At NHS Digital, we use Riak as part of the Spine system that stores patient information and data, and which is vital to the efficient running of the UK NHS technology systems that support the healthcare process. The data stored includes patient demographics data, prescriptions, clinical summary records, and much more.
It is important that this system is available, but also that the storage of data is durable. Once the system receives and acknowledges a reliable message from a partner system, we guarantee that we will not lose this message, and that it will be processed. As a distributed database Riak helps us keep this guarantee, and helps us to ensure once we have processed such a message, we don't lose the patient data or the changes made to it.
An important feature of a distributed database is that this data is written to more than one node, to help us ensure that data isn't lost due to individual hardware failures. To achieve this, the Spine system has historically used the primary write option in Riak, setting pw=2. The claim algorithm which distributes partition responsibility around the nodes will guarantee that primary vnodes are on different nodes. The pw setting is used therefore as a proxy for physical diversity guarantees. With this condition applied, the durability of writes can be guaranteed even when individual nodes in the cluster fail - and acknowledgements can safely be issued once database writes have completed.
The problem starts when a second node fails. This means that pw=2 cannot be satisfied for all writes, as the preflist (the list of vnodes currently supporting writes for that partition of the keyspace) for some writes may now contain a single primary node and two fallback nodes. In this case, since pw=2 has not been satisfied, the cluster begins to reject writes.
This is not a problem for availability of the Spine system, as the system runs on two separate sites with reconciliation and automated fail-over between them, so service is maintained seamlessly by the switch of service to the alternative site. It would though, be easier and smoother for us if we could handle this scenario without having to do a site-switch.
Since each of our database clusters have 7-9 nodes, when the claim algorithm works efficiently, fallback nodes are almost certainly also physically diverse nodes to the remaining primary nodes. That is to say, the writes that are being failed when two nodes are down, almost certainly have been written to physically diverse nodes.
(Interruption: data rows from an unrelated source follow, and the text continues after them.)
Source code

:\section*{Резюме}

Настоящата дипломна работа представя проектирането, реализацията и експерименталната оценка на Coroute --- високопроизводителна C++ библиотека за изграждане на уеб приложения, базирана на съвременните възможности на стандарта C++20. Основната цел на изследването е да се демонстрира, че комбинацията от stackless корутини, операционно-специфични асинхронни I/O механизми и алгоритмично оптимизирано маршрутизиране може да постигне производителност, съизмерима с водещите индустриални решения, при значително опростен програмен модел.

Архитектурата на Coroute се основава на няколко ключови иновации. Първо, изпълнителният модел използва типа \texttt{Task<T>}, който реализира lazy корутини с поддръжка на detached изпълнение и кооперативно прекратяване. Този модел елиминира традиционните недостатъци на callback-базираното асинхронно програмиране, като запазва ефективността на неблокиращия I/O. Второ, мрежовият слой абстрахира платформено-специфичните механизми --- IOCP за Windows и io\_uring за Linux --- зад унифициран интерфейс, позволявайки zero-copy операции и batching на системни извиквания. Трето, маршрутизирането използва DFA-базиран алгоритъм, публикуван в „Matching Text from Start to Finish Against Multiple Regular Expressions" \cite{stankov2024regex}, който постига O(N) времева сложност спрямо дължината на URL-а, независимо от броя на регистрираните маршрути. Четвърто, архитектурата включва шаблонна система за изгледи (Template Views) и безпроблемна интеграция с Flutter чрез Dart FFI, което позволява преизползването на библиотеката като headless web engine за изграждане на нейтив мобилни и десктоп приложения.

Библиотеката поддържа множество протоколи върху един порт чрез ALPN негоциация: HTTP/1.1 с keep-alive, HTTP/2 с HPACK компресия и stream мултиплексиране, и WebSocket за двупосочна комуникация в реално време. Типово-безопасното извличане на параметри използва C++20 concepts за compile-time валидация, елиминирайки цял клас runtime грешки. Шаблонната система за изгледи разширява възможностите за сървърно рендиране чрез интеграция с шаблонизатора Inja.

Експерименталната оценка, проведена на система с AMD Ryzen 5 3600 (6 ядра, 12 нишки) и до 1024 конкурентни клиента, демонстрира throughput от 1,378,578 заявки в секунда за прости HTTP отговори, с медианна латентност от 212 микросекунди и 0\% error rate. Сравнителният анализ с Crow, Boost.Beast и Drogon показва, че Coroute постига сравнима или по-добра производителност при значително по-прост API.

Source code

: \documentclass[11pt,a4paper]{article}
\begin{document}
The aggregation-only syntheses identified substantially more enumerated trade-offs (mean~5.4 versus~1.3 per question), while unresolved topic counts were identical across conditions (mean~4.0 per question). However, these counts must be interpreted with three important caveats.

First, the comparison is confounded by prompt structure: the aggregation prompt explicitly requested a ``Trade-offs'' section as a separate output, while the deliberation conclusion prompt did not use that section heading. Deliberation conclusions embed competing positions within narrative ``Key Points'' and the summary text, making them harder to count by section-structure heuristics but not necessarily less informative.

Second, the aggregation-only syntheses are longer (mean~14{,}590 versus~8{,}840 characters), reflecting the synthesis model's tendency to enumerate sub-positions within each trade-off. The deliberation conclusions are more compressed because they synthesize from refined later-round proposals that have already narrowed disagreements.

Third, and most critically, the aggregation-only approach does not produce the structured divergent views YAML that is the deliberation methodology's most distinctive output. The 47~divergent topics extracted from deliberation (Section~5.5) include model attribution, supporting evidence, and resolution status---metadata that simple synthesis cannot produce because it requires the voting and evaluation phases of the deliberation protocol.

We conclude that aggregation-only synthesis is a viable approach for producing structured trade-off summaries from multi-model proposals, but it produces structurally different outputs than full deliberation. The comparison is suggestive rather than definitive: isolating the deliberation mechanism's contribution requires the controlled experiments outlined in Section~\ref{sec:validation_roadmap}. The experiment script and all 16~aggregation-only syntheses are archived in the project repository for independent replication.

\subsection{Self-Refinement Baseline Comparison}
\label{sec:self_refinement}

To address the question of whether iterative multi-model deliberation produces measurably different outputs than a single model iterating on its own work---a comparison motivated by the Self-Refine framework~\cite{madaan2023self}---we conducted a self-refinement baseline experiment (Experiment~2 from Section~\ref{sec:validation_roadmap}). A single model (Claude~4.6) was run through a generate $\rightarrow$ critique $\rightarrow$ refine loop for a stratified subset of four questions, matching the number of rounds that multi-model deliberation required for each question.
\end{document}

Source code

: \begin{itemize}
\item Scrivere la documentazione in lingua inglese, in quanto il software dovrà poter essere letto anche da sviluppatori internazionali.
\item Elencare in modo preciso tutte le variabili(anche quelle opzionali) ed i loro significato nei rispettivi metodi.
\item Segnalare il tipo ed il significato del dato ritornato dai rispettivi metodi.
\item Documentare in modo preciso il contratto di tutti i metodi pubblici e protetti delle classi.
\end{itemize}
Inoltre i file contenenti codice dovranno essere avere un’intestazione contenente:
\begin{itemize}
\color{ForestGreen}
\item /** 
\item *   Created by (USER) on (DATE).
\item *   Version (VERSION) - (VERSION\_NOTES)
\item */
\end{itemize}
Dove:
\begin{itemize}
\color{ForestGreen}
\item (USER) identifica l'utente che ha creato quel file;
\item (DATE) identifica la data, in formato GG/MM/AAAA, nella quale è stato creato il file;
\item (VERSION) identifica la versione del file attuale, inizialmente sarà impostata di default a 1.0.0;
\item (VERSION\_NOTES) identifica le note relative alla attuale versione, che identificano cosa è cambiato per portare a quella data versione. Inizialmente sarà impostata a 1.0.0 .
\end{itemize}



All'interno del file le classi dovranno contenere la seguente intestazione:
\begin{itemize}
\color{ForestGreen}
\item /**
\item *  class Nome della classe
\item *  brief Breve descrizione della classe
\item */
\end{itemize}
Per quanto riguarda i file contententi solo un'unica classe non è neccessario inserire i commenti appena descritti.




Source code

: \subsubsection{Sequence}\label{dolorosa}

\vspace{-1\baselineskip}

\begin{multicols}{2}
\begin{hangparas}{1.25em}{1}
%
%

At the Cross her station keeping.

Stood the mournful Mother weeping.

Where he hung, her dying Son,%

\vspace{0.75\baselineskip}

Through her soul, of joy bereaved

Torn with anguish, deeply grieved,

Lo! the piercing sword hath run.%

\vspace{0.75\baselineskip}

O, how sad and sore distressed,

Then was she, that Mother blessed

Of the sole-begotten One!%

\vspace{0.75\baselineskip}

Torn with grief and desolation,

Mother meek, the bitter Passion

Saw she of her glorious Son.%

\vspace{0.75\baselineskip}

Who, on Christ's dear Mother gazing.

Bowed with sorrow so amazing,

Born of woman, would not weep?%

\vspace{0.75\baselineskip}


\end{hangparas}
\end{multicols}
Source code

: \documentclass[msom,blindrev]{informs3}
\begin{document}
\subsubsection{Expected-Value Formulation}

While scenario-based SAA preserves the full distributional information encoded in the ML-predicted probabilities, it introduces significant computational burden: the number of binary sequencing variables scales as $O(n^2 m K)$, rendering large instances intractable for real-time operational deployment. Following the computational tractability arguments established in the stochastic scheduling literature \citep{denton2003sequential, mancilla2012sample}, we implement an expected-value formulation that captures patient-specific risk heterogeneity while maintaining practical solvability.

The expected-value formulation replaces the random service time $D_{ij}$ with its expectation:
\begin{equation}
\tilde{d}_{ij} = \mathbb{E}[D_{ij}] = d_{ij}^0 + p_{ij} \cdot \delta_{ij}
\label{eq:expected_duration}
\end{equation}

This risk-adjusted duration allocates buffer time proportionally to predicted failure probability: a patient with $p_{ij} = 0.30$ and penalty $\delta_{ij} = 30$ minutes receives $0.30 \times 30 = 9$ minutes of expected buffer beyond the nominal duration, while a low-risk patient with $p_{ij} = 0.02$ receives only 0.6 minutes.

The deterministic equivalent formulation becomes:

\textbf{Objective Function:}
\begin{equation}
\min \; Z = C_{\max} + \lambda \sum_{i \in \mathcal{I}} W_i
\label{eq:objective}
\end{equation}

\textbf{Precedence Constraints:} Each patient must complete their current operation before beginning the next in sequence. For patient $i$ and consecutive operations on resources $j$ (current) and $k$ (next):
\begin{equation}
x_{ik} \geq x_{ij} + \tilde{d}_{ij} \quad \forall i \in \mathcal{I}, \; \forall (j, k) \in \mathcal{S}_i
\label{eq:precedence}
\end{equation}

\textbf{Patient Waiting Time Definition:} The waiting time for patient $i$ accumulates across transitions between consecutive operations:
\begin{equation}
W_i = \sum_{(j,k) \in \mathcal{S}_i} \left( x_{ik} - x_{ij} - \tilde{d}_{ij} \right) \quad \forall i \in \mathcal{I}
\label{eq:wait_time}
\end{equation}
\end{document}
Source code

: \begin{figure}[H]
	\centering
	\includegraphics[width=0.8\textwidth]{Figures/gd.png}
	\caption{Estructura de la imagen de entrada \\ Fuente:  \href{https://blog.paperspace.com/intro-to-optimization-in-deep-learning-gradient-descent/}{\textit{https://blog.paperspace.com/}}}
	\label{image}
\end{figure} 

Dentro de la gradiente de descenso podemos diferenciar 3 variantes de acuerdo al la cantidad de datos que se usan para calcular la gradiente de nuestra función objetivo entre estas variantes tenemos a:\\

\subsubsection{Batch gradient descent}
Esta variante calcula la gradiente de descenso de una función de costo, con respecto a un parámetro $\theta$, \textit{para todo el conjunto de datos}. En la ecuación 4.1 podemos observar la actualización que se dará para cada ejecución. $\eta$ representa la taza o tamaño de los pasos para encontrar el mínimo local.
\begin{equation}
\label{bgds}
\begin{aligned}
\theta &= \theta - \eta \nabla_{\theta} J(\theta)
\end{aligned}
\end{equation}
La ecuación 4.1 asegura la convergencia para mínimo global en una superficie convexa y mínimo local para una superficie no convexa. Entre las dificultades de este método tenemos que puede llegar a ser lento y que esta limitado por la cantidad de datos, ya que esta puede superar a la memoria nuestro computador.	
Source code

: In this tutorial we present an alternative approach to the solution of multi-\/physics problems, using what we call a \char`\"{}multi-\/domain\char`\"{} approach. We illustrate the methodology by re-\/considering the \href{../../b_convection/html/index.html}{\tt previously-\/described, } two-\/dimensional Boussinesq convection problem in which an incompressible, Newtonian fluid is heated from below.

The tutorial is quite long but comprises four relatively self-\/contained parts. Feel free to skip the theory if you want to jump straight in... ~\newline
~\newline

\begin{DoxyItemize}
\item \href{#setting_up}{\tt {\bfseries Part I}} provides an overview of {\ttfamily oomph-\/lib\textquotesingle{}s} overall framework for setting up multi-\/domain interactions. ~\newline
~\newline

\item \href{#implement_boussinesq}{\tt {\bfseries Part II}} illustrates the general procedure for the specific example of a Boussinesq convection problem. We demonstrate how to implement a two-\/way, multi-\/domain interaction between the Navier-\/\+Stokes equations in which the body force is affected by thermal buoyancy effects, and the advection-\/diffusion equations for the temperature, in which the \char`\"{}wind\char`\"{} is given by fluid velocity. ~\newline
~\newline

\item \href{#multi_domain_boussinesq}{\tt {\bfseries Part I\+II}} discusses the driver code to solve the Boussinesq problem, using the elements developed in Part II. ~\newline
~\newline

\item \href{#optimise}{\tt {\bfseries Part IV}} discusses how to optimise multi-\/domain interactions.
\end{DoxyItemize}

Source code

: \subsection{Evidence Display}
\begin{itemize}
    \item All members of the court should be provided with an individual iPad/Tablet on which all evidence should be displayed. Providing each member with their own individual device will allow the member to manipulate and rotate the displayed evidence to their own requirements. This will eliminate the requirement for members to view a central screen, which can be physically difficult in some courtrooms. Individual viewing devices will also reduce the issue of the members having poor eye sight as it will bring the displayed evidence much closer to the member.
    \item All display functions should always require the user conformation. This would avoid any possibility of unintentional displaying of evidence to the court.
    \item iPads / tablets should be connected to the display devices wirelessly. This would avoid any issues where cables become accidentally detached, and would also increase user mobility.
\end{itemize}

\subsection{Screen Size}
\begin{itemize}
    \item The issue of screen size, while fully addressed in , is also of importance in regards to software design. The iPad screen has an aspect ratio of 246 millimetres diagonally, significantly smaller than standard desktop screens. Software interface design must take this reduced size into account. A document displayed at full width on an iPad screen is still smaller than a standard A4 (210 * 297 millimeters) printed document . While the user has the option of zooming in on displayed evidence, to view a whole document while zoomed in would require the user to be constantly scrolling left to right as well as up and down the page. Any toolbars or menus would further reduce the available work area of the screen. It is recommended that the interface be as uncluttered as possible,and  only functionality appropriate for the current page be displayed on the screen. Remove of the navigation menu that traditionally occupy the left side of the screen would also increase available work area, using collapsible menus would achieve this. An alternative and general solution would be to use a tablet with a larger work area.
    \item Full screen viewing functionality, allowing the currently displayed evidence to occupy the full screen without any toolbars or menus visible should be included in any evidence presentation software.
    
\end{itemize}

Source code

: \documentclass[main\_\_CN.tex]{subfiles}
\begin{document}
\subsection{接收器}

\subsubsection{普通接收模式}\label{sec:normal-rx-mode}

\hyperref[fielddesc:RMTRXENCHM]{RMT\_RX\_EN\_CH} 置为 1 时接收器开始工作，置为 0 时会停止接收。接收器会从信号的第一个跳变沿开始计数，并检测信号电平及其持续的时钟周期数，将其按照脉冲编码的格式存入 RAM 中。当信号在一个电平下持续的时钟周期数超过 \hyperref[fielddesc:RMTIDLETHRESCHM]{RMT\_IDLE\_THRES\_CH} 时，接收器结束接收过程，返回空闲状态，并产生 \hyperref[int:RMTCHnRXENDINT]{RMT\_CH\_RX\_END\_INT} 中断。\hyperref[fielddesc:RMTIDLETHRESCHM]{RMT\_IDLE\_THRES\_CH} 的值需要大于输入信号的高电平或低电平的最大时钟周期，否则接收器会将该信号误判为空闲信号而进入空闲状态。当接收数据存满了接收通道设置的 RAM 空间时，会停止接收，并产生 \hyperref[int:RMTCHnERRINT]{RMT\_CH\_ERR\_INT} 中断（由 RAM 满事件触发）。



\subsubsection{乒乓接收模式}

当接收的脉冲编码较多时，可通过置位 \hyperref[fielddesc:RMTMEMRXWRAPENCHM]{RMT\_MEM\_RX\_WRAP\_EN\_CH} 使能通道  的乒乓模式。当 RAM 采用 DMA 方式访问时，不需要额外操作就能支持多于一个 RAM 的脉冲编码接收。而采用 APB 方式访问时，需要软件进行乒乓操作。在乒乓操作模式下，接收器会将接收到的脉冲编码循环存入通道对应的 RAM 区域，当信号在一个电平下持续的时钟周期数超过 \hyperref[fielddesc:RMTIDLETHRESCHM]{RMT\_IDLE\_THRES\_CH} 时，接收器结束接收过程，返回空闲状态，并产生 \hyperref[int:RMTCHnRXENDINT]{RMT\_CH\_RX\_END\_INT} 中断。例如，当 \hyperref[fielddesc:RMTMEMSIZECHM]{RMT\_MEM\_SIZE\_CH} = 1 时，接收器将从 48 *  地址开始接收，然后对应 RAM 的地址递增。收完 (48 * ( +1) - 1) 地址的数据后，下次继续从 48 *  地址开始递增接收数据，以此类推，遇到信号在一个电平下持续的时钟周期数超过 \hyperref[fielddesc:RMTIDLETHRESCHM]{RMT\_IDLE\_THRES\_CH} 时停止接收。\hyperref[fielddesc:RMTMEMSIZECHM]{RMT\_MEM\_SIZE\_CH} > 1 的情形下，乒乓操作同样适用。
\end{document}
The writes are not being failed as the desired condition (of physical diversity) has not been met, it is just that the ring-based promise within the pw option cannot confirm that it has been met.
The solution to the problem is to more directly tie configuration options over diversity to the physical layout of the system at run-time, not the abstract concept of the ring. It would be helpful if Riak requests could be configured to directly confirm if they have achieved a desired level of node diversity.
When riak receives a 'put', it starts up a riak_kv_put_fsm (finite state machine). This prepares and then validates the options, then calls any precommit hooks, before executing a put to the local vnode in the preflist, which becomes the co-ordinating node. This then waits for the local vnode response before executing the put request remotely on the two remaining nodes in the preflist.
The fsm then
waits for the remote vnode responses,
and as it receives responses, it
adds these results
and checks whether
enough
results have been collected to satisfy the bucket properties such as
dw
and pw
.
This stage has now been enhanced through the addition of
node_confirms
. When analysing the responses, Riak will now
count the number of different nodes
from which results have been returned. The finite state machine can
now be required to wait for a minimum number of confirmations from
different nodes, whilst also ensuring all other configured options are
satisfied.
Once all options are satisfied, the response is returned, post commit hooks are called and the fsm finishes.
The hardest question is what to call the option? 'pd' (physical diversity) was considered, but the option only provides node diversity and cannot guarantee physical diversity (see Limitations). 'nd' was considered but both 'n' and 'd' are already specific terms within Riak and may lead to confusion.
Terms such as 'node_diversity' sound like a boolean option, rather than expecting an integer number.
Hence we have decided to call this option 'node_confirms',as this is the number of different nodes we require to confirm their write has been successful. We chose to break from the 'traditional' two letter options such as pw and dw as they are vnode based options, whereas this is a node based option, and it is also more descriptive.
Testing is done by adding unit tests for the count mechanisms, and by creating a riak_test that does the following:
- Start a 5 node cluster
- Get a preflist for a key
- Stop 2 primary nodes for that key
- Wait for a new preflist confirming there are 2 fallbacks
- Check a pw=2 write fails
- Check a node_confirms=2 write succeeds
- Check a node_confirms=4 write is rejected as a bad value (n_val=3!)
- Stop another node in the preflist (now only 2 nodes remain up)
- Wait for a new preflist
- Check a node_confirms=3 write fails
While this goes a way to providing physical diversity, there are limitations to this solution, and it is only a start. For instance, there is no concept of rack awareness and rack diversity. If the nodes are based in the cloud, there is no easy way to determine whether the backend database for a node is stored on the same physical storage device as that for another node, nor is there any awareness of availability zones.
Solving these issues would require more engineering effort, and for the purposes of NHS Riak, is not currently required.